Les compositeurs mal aimés ne sont pas les seuls catalyseurs de ses foudres. « Il y a beaucoup d'interprétations convenues. Entendre des erreurs de rythme toujours au même endroit, dans le Concerto d'Elgar, par exemple, m'horripile, surtout quand l'erreur est répandue partout dans le monde ! » Après son séjour en terre canadienne, il passera d'ailleurs dix jours à Cornwall et tentera d'ouvrir les oreilles d'une dizaine de jeunes musiciens.

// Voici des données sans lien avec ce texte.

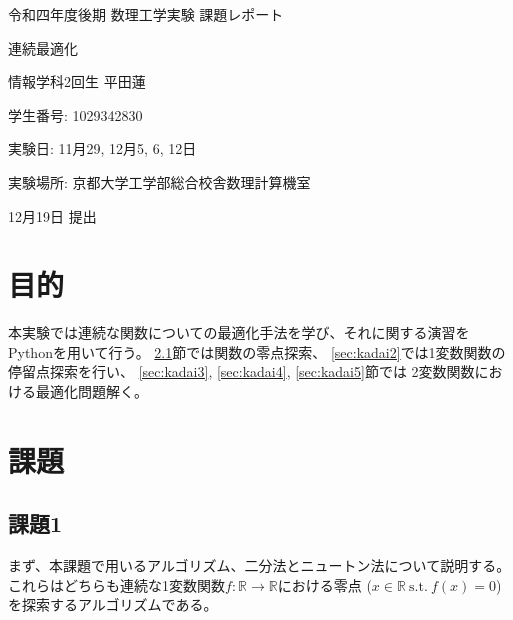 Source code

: \documentclass[a4j, titlepage]{jsarticle}
\numberwithin{equation}{section}
\begin{document}
\begin{titlepage}
    \begin{center}
        {\Large 令和四年度後期 数理工学実験 課題レポート}

        \vspace*{180truept}

        {\Huge 連続最適化}

        \vspace{160truept}

        {\Large 情報学科2回生 平田蓮}

        \vspace{10truept}

        {\large 学生番号: 1029342830}

        \vspace{60truept}

        {\large 実験日: 11月29, 12月5, 6, 12日}

        \vspace{10truept}

        {\large 実験場所: 京都大学工学部総合校舎数理計算機室}

        \vspace{60truept}

        {\large 12月19日 提出}
    \end{center}
\end{titlepage}

\tableofcontents
\clearpage

\section{目的}
    本実験では連続な関数についての最適化手法を学び、それに関する演習をPythonを用いて行う。
    \ref{sec:kadai1}節では関数の零点探索、
    \ref{sec:kadai2}では1変数関数の停留点探索を行い、
    \ref{sec:kadai3}, \ref{sec:kadai4}, \ref{sec:kadai5}節では
    2変数関数における最適化問題解く。

\section{課題}
    \subsection{課題1} \label{sec:kadai1}
        まず、本課題で用いるアルゴリズム、二分法とニュートン法について説明する。
        これらはどちらも連続な1変数関数$f: \mathbb{R} \rightarrow \mathbb{R}$における零点
        ($x \in \mathbb{R} \ \mathrm{s.t.} \ f(x)=0$)
        を探索するアルゴリズムである。
\end{document}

« Je ne suis certainement pas un "médecin", précise-t-il, quelqu'un qui peut aider un élève avec des problèmes physiques spécifiques. Ma plus grande qualité en tant que professeur est probablement d'essayer d'éliminer les clichés. Les interprètes pourront alors examiner la pièce comme si c'était la première fois et réaliser ce que le compositeur a vraiment écrit, plutôt que de reproduire un enregistrement. Pourquoi aller voir un vicaire quand vous pouvez demander ce que vous voulez à Dieu ? Il n'y a aucune raison pour qu'une troisième personne s'ingère dans votre interprétation ! »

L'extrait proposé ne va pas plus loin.